As a result of continuing intensive studies, the present inventors have found that the above problems can be solved by defining the compressive strength between the ALC outer wall panel and the design panel, and have completed the present invention.
That is, the present invention is as follows.
[1]
A design panel for laying on an outer wall panel made of lightweight cellular concrete (ALC) cured by an autoclave,
Made of lightweight cellular concrete, with a given design applied to the surface,
A design panel, wherein the compressive strength is lower than the compressive strength of the outer wall panel.
[2]
The design panel. Fixed on the outer wall panel by screws,
The design panel according to [1], wherein the indentation strength when pressing the head seating surface of the screw against the design panel is smaller than the pull-out strength of the screw driven into the outer wall panel. .
[3]
The design panel according to [1] or [2], wherein the lightweight cellular concrete forming the design panel has a lower specific gravity than the ALC forming the outer wall panel.
[4]
A wall structure, wherein the design panel according to any one of [1] to [3] is screwed to an outer wall panel made of ALC.
[5]
It has a heat insulation layer provided between the said outer wall panel and the said design panel, The wall structure as described in [4] characterized by the above-mentioned.
[6]
In the surface of the outer wall panel, it has an adhesive layer provided in the vicinity of the place where the screw is driven,
The wall structure according to [4] or [5], wherein the height of the adhesive layer is equal to or higher than the uneven height of the outer wall panel surface.
[7]
[4] to [6], wherein the design panel is fixed to the outer wall panel in combination with at least one penetration type or expansion type anchor in addition to the screw. Wall structure as described in.
[8]
In the construction method in which the design panel according to any one of [1] to [3] is overlaid by screwing on the outer wall panel,
Compressive strength of the design panel and / or dimensional shape of the screw,
Screw pull-out strength in the outer wall panel> The construction method is characterized in that selection is made so that the relationship of the indentation strength of the head seating surface of the screw in the design panel is established.
[9]
The construction method according to [8], wherein the screw is driven into the design panel without performing the pilot hole processing and / or dishing processing for the screw in advance.

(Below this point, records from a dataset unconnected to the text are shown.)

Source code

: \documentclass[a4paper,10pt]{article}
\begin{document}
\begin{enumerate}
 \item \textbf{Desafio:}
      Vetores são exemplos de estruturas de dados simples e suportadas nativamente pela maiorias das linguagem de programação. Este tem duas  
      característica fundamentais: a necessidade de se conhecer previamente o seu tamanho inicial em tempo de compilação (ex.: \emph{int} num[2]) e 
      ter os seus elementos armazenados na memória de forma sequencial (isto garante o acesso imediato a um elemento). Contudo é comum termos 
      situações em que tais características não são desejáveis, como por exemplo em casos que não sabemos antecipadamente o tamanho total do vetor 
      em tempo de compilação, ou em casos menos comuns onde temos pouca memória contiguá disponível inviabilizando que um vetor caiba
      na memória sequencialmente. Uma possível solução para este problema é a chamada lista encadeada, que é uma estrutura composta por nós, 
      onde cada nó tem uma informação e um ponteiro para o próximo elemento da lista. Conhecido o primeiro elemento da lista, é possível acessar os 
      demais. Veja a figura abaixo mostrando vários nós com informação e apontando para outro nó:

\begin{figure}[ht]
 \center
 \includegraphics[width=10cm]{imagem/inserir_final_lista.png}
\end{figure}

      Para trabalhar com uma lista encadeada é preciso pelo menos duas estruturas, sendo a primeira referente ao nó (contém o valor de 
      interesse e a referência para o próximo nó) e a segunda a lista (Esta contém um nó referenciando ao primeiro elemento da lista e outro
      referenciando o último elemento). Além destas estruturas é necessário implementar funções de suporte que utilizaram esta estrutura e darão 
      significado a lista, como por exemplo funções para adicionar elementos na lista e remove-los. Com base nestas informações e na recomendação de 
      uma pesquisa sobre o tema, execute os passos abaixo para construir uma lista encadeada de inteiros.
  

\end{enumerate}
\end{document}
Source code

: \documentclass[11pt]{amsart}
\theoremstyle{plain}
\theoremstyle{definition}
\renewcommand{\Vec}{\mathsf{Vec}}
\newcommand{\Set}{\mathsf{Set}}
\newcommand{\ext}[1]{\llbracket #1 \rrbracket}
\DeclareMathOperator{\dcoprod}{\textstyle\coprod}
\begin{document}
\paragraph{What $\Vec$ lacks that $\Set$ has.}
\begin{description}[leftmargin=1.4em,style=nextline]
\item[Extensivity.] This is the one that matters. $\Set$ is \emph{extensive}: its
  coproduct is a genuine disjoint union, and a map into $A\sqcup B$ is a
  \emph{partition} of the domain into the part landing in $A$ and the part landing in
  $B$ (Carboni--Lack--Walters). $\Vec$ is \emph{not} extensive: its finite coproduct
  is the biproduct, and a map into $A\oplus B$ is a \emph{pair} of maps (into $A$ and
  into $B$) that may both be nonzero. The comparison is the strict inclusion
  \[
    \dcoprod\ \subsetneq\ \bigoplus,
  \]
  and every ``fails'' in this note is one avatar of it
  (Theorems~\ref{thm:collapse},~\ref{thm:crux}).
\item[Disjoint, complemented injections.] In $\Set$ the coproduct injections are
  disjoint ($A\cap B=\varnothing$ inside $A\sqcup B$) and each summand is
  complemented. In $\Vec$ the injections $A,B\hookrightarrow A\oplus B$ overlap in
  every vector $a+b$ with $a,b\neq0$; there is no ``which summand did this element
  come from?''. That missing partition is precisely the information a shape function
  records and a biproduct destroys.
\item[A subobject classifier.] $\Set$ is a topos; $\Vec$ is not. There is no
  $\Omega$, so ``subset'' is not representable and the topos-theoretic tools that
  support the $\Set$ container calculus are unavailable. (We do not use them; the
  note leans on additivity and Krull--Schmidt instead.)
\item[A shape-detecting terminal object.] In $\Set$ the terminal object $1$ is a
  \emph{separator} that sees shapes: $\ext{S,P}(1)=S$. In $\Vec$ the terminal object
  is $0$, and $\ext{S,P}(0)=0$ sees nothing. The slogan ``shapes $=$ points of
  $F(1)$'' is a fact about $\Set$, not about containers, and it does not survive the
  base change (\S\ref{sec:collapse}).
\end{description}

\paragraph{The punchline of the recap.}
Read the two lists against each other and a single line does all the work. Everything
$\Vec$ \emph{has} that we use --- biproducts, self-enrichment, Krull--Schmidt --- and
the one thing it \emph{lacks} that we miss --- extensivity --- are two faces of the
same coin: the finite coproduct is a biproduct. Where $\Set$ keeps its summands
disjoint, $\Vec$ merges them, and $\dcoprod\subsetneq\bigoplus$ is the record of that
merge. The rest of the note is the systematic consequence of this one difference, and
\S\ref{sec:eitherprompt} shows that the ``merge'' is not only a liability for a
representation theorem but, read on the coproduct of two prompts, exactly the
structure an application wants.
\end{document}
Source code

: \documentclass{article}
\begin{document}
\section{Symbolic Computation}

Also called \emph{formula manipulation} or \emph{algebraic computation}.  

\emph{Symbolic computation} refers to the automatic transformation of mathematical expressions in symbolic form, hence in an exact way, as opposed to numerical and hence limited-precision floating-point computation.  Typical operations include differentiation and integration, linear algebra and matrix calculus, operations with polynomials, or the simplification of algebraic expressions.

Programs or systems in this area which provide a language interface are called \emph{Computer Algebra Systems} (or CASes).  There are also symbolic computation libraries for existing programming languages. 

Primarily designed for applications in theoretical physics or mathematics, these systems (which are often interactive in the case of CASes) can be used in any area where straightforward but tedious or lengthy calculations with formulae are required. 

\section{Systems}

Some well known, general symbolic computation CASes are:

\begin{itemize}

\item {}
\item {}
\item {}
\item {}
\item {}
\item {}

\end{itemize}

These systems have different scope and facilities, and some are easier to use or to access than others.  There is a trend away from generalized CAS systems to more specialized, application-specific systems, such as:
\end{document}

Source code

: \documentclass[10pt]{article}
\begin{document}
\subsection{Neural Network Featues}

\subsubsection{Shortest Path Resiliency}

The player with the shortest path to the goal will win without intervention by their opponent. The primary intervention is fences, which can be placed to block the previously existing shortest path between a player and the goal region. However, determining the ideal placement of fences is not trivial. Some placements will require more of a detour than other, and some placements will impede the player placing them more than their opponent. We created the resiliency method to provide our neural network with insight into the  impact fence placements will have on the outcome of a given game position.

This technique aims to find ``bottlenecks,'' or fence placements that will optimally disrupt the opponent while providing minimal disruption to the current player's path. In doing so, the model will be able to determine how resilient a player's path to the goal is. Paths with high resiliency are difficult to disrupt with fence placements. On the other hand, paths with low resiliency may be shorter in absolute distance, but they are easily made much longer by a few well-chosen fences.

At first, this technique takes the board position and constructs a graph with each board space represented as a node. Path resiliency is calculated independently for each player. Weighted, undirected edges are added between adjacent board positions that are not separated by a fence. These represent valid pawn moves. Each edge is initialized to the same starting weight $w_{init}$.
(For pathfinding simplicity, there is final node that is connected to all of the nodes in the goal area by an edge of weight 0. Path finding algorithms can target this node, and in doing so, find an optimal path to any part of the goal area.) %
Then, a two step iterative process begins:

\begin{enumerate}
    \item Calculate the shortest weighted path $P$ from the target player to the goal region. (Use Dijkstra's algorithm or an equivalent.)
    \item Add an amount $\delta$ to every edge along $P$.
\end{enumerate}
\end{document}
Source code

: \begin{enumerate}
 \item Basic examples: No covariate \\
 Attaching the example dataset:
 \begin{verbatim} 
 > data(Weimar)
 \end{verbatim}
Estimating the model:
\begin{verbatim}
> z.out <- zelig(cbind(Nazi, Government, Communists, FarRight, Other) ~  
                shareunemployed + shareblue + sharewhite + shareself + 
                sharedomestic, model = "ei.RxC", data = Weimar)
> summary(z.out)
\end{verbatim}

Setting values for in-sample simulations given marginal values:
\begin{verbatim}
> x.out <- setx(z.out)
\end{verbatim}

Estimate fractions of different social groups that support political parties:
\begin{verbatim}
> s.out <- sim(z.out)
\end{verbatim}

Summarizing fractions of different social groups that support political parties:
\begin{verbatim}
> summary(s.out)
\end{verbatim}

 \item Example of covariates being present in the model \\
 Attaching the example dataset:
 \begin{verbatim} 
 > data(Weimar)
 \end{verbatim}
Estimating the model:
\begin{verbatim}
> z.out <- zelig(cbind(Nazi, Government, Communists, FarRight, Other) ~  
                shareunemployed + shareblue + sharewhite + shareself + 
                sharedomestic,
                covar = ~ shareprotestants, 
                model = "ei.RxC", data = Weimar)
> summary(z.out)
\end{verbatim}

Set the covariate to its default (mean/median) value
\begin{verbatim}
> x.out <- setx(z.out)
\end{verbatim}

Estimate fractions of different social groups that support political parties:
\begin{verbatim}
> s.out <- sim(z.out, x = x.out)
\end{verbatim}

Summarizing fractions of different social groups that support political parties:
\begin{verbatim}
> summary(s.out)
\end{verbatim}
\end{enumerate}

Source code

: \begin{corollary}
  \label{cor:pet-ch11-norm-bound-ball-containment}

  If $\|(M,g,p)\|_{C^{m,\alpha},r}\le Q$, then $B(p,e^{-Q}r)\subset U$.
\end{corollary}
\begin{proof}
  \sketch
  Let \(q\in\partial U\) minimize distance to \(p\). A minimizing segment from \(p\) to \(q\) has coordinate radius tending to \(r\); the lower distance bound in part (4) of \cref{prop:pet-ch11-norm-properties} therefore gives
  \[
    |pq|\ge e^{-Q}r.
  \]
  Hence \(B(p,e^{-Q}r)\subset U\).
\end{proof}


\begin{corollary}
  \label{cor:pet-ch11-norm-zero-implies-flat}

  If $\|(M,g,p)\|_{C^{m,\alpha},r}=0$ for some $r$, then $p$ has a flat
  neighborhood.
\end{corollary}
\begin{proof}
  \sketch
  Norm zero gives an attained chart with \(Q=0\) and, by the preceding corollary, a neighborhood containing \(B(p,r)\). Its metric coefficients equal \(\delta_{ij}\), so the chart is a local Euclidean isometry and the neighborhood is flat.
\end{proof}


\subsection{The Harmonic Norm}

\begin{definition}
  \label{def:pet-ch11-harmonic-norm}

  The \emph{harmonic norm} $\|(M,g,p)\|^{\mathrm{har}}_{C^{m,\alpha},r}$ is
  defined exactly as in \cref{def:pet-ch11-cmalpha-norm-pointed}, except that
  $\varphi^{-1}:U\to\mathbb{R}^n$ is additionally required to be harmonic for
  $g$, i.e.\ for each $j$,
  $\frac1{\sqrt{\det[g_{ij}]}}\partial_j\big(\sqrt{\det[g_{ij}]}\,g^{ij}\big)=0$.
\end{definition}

  According to the present invention, the compressive strength of the design panel as the new outer wall is made lower than the compressive strength of the existing ALC outer wall panel, so that it is simply and highly reliable on the ALC outer wall panel. A design panel, a wall structure, and a construction method that can be provided can be provided.

It is a disassembled perspective view which shows an example of the wall structure of this invention. It is sectional drawing which shows an example of the wall structure of this invention. It is sectional drawing which shows an example of the wall structure of this invention. It is sectional drawing which shows an example of the wall structure of this invention. It is a figure which shows the relationship between the drawing strength of a screw, and the penetration strength of a screw.

Hereinafter, embodiments of the present invention will be described with reference to the drawings.
1 and 2 are views showing an example of the wall structure of the present invention, FIG. 1 is an exploded perspective view, and FIG. 2 is a cross-sectional view.
The wall structure 1 of the present invention is obtained by fixing a design panel 10 made of lightweight cellular concrete to an outer wall panel (ALC outer wall panel 20) made of autoclaved lightweight aerated concrete (ALC) with screws 2 (screwing). .
In addition, the design panel 10 of the present invention is a design panel for overlaying that is overlaid on the outer wall panel 20 made of ALC, which is made of lightweight cellular concrete and has a predetermined design applied to the surface. The compressive strength is lower than the compressive strength of the outer wall panel (ALC outer wall panel 20).
In the present invention, the design panel 10 made of lightweight cellular concrete is attached to the existing ALC outer wall panel 20 (so as to cover the ALC outer wall panel 20) with screws. Thereby, the external appearance of a building is renewed and design nature improves.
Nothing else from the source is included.